For those on Team I-Can’t-Stand-the-New-Z-Grille, you’ll be happy to see that Nissan has taken cues from the vintage Fairlady Z432 and gave one vibrant orange version of the 2023 Z a split grin up front. Unfortunately, it’s a one-off custom prototype in Tokyo.
“The Fairlady Z customized proto is exclusively a study vehicle equipped with concept accessory parts to gauge customer and fan interest for potential future accessory offerings,” Nissan Director of Product Communications Dan Passe confirmed for me via email.
Translation: if the buzz factor is high enough and a lot of customers ask for it and are willing to pay for it, it’s possible that Nissan could make this a reality.
Starting with the Fairlady Z as a base, the custom version adds exterior concept accessory parts to show future owners what they could do to customize their own. Along with the split grille, the one-off has a different front bumper, 19-inch aluminum wheels (the production version uses 18-inch wheels), white lettering on the tires, over fenders, dual mufflers, a black painted hood, side striping, and a carbon fiber lip spoiler.

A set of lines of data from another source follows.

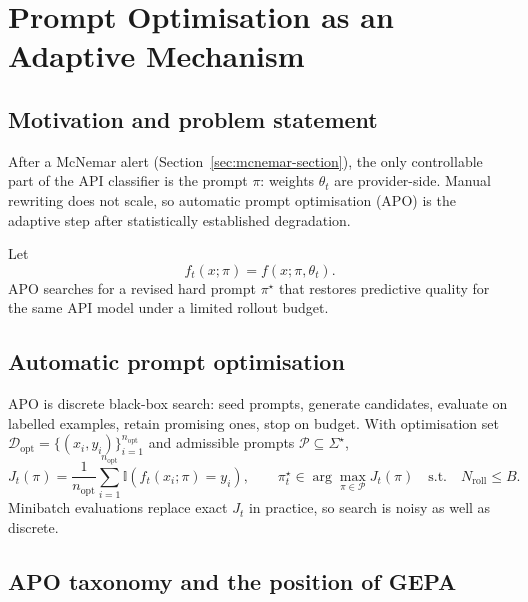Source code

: \chapter{Prompt Optimisation as an Adaptive Mechanism}
\label{chap:prompt-optimisation}

\section{Motivation and problem statement}
\label{sec:motivation-prompt-adaptation}

After a McNemar alert (Section~\ref{sec:mcnemar-section}), the only controllable part of the API classifier is the prompt \(\pi\): weights \(\theta_t\) are provider-side. Manual rewriting does not scale, so automatic prompt optimisation (APO) is the adaptive step after statistically established degradation.

Let
\begin{equation}
    f_t(x;\pi)=f(x;\pi,\theta_t).
\end{equation}
APO searches for a revised hard prompt \(\pi^\star\) that restores predictive quality for the same API model under a limited rollout budget.

\section{Automatic prompt optimisation}
\label{sec:general-formulation-apo}

APO is discrete black-box search: seed prompts, generate candidates, evaluate on labelled examples, retain promising ones, stop on budget. With optimisation set \(\mathcal{D}_{\mathrm{opt}}=\{(x_i,y_i)\}_{i=1}^{n_{\mathrm{opt}}}\) and admissible prompts \(\mathcal{P}\subseteq\Sigma^\star\),
\begin{equation}
    J_t(\pi)
    =
    \frac{1}{n_{\mathrm{opt}}}
    \sum_{i=1}^{n_{\mathrm{opt}}}
    \mathbb{I}\!\left(f_t(x_i;\pi)=y_i\right),
    \qquad
    \pi_t^\star \in \arg\max_{\pi\in\mathcal{P}} J_t(\pi)
    \quad\text{s.t.}\quad
    N_{\mathrm{roll}}\le B.
\end{equation}
Minibatch evaluations replace exact \(J_t\) in practice, so search is noisy as well as discrete.

\section{APO taxonomy and the position of GEPA}
\label{sec:taxonomy-apo}

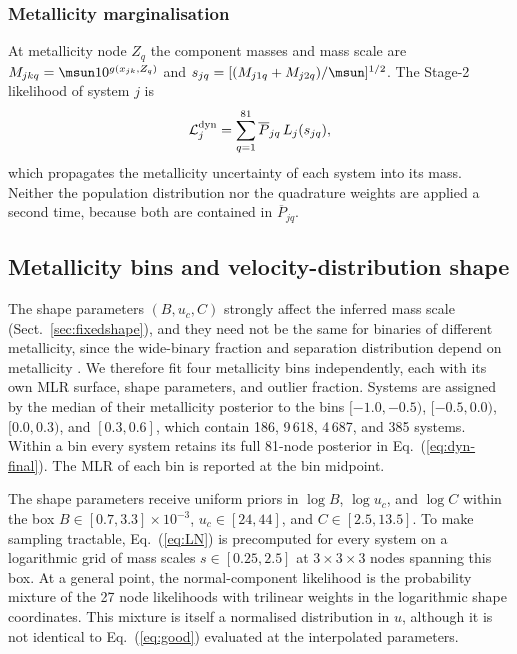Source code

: \subsubsection{Metallicity marginalisation}

At metallicity node $Z_q$ the component masses and mass scale are
$M_{jkq}=\msun10^{g(x_{jk},Z_q)}$ and
$s_{jq}=[(M_{j1q}+M_{j2q})/\msun]^{1/2}$.  The Stage-2 likelihood of system
$j$ is
\begin{equation}
 \mathcal L_j^{\rm dyn}=\sum_{q=1}^{81}\overline P_{jq}\,L_j(s_{jq}),
 \label{eq:dyn-final}
\end{equation}
which propagates the metallicity uncertainty of each system into its mass.
Neither the population distribution nor the quadrature weights are applied a
second time, because both are contained in $\overline P_{jq}$.

\subsection{Metallicity bins and velocity-distribution shape}
\label{sec:bins}

The shape parameters $(B,u_c,C)$ strongly affect the inferred mass scale
(Sect.~\ref{sec:fixedshape}), and they need not be the same for binaries of
different metallicity, since the wide-binary fraction and separation
distribution depend on metallicity \citep{Hwang2021}.  We therefore fit four
metallicity bins independently, each with its own MLR surface, shape
parameters, and outlier fraction.  Systems are assigned by the median of
their metallicity posterior to the bins $[-1.0,-0.5)$, $[-0.5,0.0)$,
$[0.0,0.3)$, and $[0.3,0.6]$, which contain 186, 9\,618, 4\,687, and 385
systems.  Within a bin every system retains its full 81-node posterior in
Eq.~(\ref{eq:dyn-final}).  The MLR of each bin is reported at the bin
midpoint.

The shape parameters receive uniform priors in $\log B$, $\log u_c$, and
$\log C$ within the box $B\in[0.7,3.3]\times10^{-3}$, $u_c\in[24,44]$, and
$C\in[2.5,13.5]$.  To make sampling tractable, Eq.~(\ref{eq:LN}) is
precomputed for every system on a logarithmic grid of mass scales
$s\in[0.25,2.5]$ at $3\times3\times3$ nodes spanning this box.  At a general
point, the normal-component likelihood is the probability mixture of the 27
node likelihoods with trilinear weights in the logarithmic shape coordinates.
This mixture is itself a normalised distribution in $u$, although it is not
identical to Eq.~(\ref{eq:good}) evaluated at the interpolated parameters.

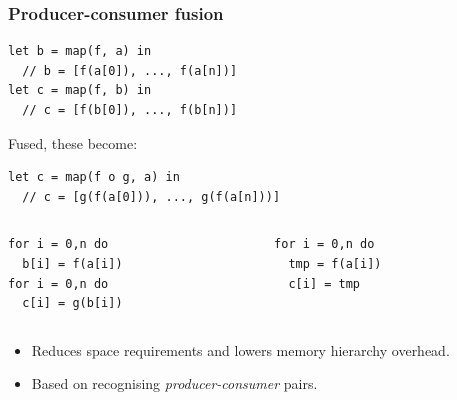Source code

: \documentclass{beamer}
\begin{document}
\begin{frame}[fragile]
  \frametitle{Producer-consumer fusion}

\begin{lstlisting}
let b = map(f, a) in
  // b = [f(a[0]), ..., f(a[n])]
let c = map(f, b) in
  // c = [f(b[0]), ..., f(b[n])]
\end{lstlisting}

  Fused, these become:

\begin{lstlisting}
let c = map(f o g, a) in
  // c = [g(f(a[0])), ..., g(f(a[n]))]
\end{lstlisting}
  \pause
  \begin{columns}
    \begin{column}{0.5\textwidth}
\begin{lstlisting}
for i = 0,n do
  b[i] = f(a[i])
for i = 0,n do
  c[i] = g(b[i])
\end{lstlisting}
    \end{column}
    \begin{column}{0.5\textwidth}
\begin{lstlisting}
for i = 0,n do
  tmp = f(a[i])
  c[i] = tmp
\end{lstlisting}
    \end{column}
  \end{columns}

  \begin{itemize}
  \item Reduces space requirements and lowers memory hierarchy overhead.
  \item Based on recognising \textit{producer-consumer} pairs.
  \end{itemize}
\end{frame}
\end{document}
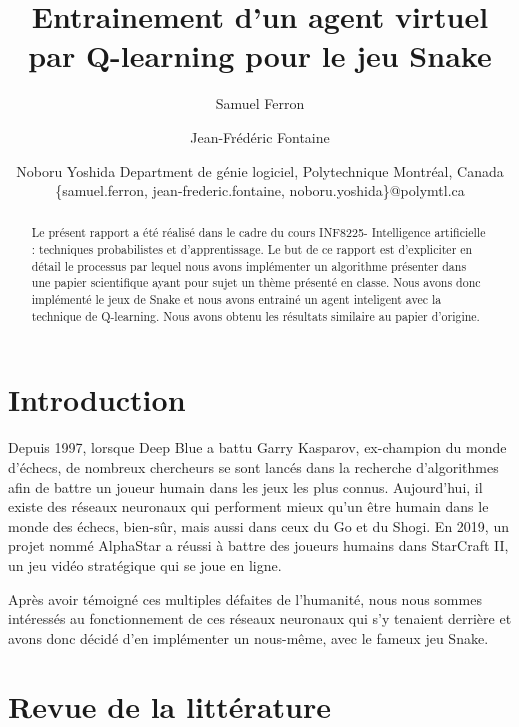 \documentclass{article}
\title{Entrainement d'un agent virtuel par Q-learning pour le jeu Snake}
\author{
Samuel Ferron\and
Jean-Frédéric Fontaine\and
Noboru Yoshida
\affiliations
Department de génie logiciel, Polytechnique Montréal, Canada\\
\emails
\{samuel.ferron, jean-frederic.fontaine, noboru.yoshida\}@polymtl.ca
}
\begin{document}
\maketitle

\begin{abstract}
Le présent rapport a été réalisé dans le cadre du cours INF8225- Intelligence artificielle : techniques probabilistes et d’apprentissage. Le but de ce rapport est d'expliciter en détail le processus par lequel nous avons implémenter un algorithme présenter dans une papier scientifique ayant pour sujet un thème présenté en classe. Nous avons donc implémenté le jeux de Snake et nous avons entrainé un agent inteligent avec la technique de Q-learning. Nous avons obtenu les résultats similaire au papier d'origine. 
\end{abstract}

\section{Introduction}

Depuis 1997, lorsque Deep Blue a battu Garry Kasparov, ex-champion du monde d’échecs, de nombreux chercheurs se sont lancés dans la recherche d’algorithmes afin de battre un joueur humain dans les jeux les plus connus. Aujourd’hui, il existe des réseaux neuronaux qui performent mieux qu’un être humain dans le monde des échecs, bien-sûr, mais aussi dans ceux du Go et du Shogi. En 2019, un projet nommé AlphaStar a réussi à battre des joueurs humains dans StarCraft II, un jeu vidéo stratégique qui se joue en ligne.\linebreak

Après avoir témoigné ces multiples défaites de l’humanité, nous nous sommes intéressés au fonctionnement de ces réseaux neuronaux qui s’y tenaient derrière et avons donc décidé d’en implémenter un nous-même, avec le fameux jeu Snake.

\section{Revue de la littérature}
 
\end{document}
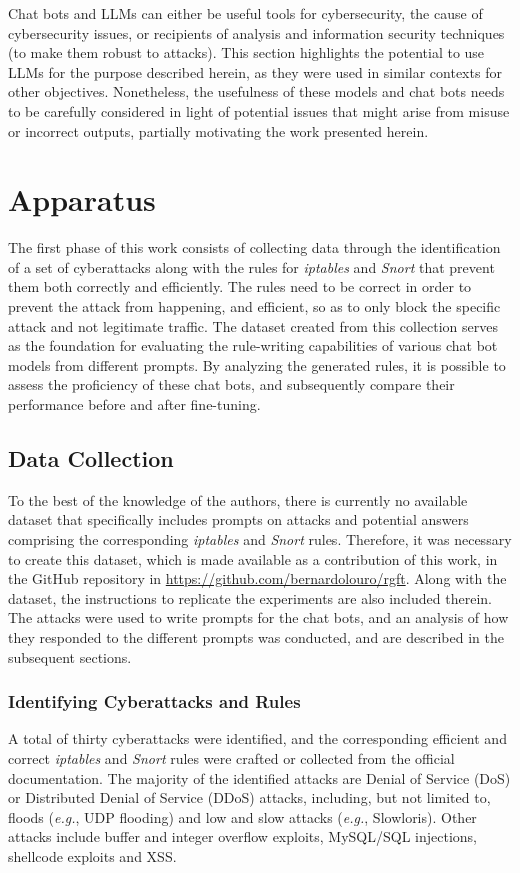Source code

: \documentclass[sigconf]{acmart}
\begin{document}
Chat bots and LLMs can either be useful tools for cybersecurity, the cause of cybersecurity issues, or recipients of analysis and information security techniques (to make them robust to attacks). This section highlights the potential to use LLMs for the purpose described herein, as they were used in similar contexts for other objectives. Nonetheless, the usefulness of these models and chat bots needs to be carefully considered in light of potential issues that might arise from misuse or incorrect outputs, partially motivating the work presented herein.

\section{Apparatus}\label{sec:apparatus}
The first phase of this work consists of collecting data through the identification of a set of cyberattacks along with the rules for \textit{iptables} and \textit{Snort} that prevent them both correctly and efficiently. The rules need to be correct in order to prevent the attack from happening, and efficient, so as to only block the specific attack and not legitimate traffic. The dataset created from this collection serves as the foundation for evaluating the rule-writing capabilities of various chat bot models from different prompts. By analyzing the generated rules, it is possible to assess the proficiency of these chat bots, and subsequently compare their performance before and after fine-tuning.

\subsection{Data Collection}
To the best of the knowledge of the authors, there is currently no available dataset that specifically includes prompts on attacks and potential answers comprising the corresponding \textit{iptables} and \textit{Snort} rules. Therefore, it was necessary to create this dataset, which is made available as a contribution of this work, in the GitHub repository in \url{https://github.com/bernardolouro/rgft}. Along with the dataset, the instructions to replicate the experiments are also included therein. The attacks were used to write prompts for the chat bots, and an analysis of how they responded to the different prompts was conducted, and are described in the subsequent sections.

\subsubsection{Identifying Cyberattacks and Rules}
A total of thirty cyberattacks were identified, and the corresponding efficient and correct \textit{iptables} and \textit{Snort} rules were crafted or collected from the official documentation. The majority of the identified attacks are Denial of Service (DoS) or Distributed Denial of Service (DDoS) attacks, including, but not limited to, floods (\textit{e.g.}, UDP flooding) and low and slow attacks (\textit{e.g.}, Slowloris). Other attacks include buffer and integer overflow exploits, MySQL/SQL injections, shellcode exploits and XSS.
\end{document}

The Squid Yellow prototype the brand debuted in 2020 was "95 percent there" in regard to how close it was to production spec, according to Nissan CEO Ashwani Gupta at the reveal. He wasn’t kidding, as the production model is indeed a near-twin. The Z prototype had a carbon fiber front chin spoiler, rear diffuser, and side skirts, and so does the 2023 Z but in gloss black; the production model adds a body-colored spoiler.
Passe says 240 of the Proto Spec Z in yellow with yellow-trimmed interior interior) will be available in Japan, which is the same number of units we’re getting in the U.S. If more than that number of applications are submitted, Nissan says it will hold a lottery to determine who gets to buy them.
I don't mind the grille on the new Z; in fact, I kind of like its unique look. However, the split grille is also appealing. What do you think?